### To do:
Please report every line from the material that contains the word "textit".

### Records supplied:
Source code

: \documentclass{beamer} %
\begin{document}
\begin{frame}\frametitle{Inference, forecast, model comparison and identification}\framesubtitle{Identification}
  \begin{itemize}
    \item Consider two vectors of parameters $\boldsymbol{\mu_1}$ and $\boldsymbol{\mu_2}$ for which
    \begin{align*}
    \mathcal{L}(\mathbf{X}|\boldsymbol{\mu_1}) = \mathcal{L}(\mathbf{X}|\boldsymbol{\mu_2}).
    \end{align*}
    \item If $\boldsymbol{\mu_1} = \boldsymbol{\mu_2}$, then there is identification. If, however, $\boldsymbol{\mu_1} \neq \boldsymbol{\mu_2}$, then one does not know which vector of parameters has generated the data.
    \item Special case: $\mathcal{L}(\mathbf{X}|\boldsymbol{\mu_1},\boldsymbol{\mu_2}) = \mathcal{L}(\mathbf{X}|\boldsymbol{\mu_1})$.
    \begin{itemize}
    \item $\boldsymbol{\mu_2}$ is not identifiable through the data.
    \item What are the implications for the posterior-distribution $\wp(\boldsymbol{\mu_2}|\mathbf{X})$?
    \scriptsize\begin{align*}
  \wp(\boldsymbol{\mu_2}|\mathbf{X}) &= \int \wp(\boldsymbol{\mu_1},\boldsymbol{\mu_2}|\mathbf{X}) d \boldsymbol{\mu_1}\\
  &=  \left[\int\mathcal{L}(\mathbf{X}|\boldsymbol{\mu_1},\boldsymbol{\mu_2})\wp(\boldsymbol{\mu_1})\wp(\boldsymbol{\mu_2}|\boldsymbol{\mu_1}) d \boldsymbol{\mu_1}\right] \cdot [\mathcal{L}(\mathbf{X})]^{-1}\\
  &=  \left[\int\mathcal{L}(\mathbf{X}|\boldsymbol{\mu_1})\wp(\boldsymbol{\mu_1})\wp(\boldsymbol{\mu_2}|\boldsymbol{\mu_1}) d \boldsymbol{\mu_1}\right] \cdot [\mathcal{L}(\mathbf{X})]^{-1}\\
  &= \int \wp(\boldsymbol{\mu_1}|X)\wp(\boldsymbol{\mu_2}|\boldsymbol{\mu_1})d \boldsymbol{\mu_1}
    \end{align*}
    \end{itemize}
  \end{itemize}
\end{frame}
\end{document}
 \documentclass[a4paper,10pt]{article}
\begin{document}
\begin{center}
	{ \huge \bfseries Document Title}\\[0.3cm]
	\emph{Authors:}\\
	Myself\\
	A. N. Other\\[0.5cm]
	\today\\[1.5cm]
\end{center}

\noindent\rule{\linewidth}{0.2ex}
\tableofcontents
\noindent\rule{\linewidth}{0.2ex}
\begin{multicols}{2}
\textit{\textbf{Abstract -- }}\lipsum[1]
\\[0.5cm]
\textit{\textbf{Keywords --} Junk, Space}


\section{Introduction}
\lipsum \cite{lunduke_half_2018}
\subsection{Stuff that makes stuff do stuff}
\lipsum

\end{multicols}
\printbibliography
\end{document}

### Output of the exercise:
\textit{\textbf{Abstract -- }}\lipsum[1]
\textit{\textbf{Keywords --} Junk, Space}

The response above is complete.